▼

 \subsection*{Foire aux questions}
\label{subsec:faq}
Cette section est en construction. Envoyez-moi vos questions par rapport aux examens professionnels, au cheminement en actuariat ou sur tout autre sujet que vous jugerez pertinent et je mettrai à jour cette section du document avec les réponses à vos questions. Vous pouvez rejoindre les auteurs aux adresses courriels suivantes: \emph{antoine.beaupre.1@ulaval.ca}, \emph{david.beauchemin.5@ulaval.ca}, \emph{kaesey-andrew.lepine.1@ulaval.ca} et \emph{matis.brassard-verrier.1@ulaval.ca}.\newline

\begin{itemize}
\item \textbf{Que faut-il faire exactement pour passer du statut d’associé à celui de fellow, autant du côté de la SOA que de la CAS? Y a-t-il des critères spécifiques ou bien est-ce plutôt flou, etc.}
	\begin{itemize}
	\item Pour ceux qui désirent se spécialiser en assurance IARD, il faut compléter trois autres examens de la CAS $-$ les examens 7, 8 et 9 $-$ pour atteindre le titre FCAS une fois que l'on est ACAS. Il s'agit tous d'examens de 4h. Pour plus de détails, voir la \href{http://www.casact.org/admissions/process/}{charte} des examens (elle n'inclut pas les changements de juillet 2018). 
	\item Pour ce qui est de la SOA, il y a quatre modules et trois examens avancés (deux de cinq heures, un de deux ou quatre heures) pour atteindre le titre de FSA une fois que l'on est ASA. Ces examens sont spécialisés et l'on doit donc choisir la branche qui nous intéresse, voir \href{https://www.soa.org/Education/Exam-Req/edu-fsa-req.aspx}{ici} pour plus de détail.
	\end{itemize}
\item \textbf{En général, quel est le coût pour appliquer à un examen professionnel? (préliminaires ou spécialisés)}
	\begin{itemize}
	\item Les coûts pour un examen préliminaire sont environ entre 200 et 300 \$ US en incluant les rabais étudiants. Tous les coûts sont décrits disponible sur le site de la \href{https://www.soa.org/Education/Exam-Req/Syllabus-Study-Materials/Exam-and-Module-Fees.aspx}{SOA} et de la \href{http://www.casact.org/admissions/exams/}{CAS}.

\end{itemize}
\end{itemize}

▲

# TASK
Return the whole listing above verbatim.

# THE COMPLETED TASK
 \subsection*{Foire aux questions}
\label{subsec:faq}
Cette section est en construction. Envoyez-moi vos questions par rapport aux examens professionnels, au cheminement en actuariat ou sur tout autre sujet que vous jugerez pertinent et je mettrai à jour cette section du document avec les réponses à vos questions. Vous pouvez rejoindre les auteurs aux adresses courriels suivantes: \emph{antoine.beaupre.1@ulaval.ca}, \emph{david.beauchemin.5@ulaval.ca}, \emph{kaesey-andrew.lepine.1@ulaval.ca} et \emph{matis.brassard-verrier.1@ulaval.ca}.\newline

\begin{itemize}
\item \textbf{Que faut-il faire exactement pour passer du statut d’associé à celui de fellow, autant du côté de la SOA que de la CAS? Y a-t-il des critères spécifiques ou bien est-ce plutôt flou, etc.}
	\begin{itemize}
	\item Pour ceux qui désirent se spécialiser en assurance IARD, il faut compléter trois autres examens de la CAS $-$ les examens 7, 8 et 9 $-$ pour atteindre le titre FCAS une fois que l'on est ACAS. Il s'agit tous d'examens de 4h. Pour plus de détails, voir la \href{http://www.casact.org/admissions/process/}{charte} des examens (elle n'inclut pas les changements de juillet 2018). 
	\item Pour ce qui est de la SOA, il y a quatre modules et trois examens avancés (deux de cinq heures, un de deux ou quatre heures) pour atteindre le titre de FSA une fois que l'on est ASA. Ces examens sont spécialisés et l'on doit donc choisir la branche qui nous intéresse, voir \href{https://www.soa.org/Education/Exam-Req/edu-fsa-req.aspx}{ici} pour plus de détail.
	\end{itemize}
\item \textbf{En général, quel est le coût pour appliquer à un examen professionnel? (préliminaires ou spécialisés)}
	\begin{itemize}
	\item Les coûts pour un examen préliminaire sont environ entre 200 et 300 \$ US en incluant les rabais étudiants. Tous les coûts sont décrits disponible sur le site de la \href{https://www.soa.org/Education/Exam-Req/Syllabus-Study-Materials/Exam-and-Module-Fees.aspx}{SOA} et de la \href{http://www.casact.org/admissions/exams/}{CAS}.

\end{itemize}
\end{itemize}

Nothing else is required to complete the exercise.